- WORK REQUIRED -
Below are several entries. Transcribe exactly those lines that fall from the one with "- 🌱 LEARN-ing" through the one with "json matrix dump.", end lines included.

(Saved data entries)
-*-

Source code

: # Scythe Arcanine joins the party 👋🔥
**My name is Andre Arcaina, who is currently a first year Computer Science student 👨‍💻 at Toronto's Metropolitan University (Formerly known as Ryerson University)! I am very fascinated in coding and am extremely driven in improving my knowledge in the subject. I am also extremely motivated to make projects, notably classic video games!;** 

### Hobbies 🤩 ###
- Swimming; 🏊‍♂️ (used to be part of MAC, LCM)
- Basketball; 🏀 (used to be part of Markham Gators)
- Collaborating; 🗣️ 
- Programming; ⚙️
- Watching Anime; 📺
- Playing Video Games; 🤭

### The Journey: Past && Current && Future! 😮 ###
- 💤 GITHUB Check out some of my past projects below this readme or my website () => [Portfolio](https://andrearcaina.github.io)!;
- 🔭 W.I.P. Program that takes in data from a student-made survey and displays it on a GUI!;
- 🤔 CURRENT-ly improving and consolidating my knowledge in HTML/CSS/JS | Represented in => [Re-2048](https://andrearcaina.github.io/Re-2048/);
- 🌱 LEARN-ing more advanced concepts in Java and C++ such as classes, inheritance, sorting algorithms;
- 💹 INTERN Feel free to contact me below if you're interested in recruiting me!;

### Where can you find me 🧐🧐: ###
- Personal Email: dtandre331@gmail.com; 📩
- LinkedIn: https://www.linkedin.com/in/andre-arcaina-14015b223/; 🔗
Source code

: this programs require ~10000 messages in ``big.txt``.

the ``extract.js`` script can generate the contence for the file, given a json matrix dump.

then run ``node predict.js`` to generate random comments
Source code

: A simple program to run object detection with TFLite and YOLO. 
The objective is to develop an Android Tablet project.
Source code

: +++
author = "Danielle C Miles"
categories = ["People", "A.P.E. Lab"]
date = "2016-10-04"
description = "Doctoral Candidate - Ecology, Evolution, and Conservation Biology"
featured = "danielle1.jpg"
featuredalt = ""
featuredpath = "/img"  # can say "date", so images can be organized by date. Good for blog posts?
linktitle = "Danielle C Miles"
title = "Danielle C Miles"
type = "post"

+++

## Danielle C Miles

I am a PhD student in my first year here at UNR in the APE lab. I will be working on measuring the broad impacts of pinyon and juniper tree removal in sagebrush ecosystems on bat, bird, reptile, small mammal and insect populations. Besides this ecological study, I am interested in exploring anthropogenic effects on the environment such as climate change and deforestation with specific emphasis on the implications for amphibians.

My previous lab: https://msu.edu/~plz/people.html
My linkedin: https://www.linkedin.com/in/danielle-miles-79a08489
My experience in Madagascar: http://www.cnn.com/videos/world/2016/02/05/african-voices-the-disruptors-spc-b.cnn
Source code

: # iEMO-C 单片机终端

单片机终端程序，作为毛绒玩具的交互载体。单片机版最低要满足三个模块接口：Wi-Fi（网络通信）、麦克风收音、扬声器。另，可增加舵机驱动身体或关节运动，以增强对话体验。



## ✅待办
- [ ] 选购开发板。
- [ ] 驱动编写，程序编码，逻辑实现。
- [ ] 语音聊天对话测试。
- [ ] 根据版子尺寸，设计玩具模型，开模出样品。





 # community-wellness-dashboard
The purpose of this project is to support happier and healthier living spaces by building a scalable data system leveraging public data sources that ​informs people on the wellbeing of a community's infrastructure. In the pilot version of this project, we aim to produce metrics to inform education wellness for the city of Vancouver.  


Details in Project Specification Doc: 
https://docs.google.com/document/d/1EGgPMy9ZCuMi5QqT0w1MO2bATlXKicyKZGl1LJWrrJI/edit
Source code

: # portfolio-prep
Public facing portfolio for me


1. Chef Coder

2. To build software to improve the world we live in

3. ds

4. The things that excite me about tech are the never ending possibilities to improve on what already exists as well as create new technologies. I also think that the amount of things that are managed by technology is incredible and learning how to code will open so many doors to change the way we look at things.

-*-

- REPLY -
- 🌱 LEARN-ing more advanced concepts in Java and C++ such as classes, inheritance, sorting algorithms;
- 💹 INTERN Feel free to contact me below if you're interested in recruiting me!;

### Where can you find me 🧐🧐: ###
- Personal Email: dtandre331@gmail.com; 📩
- LinkedIn: https://www.linkedin.com/in/andre-arcaina-14015b223/; 🔗
Source code

: this programs require ~10000 messages in ``big.txt``.

the ``extract.js`` script can generate the contence for the file, given a json matrix dump.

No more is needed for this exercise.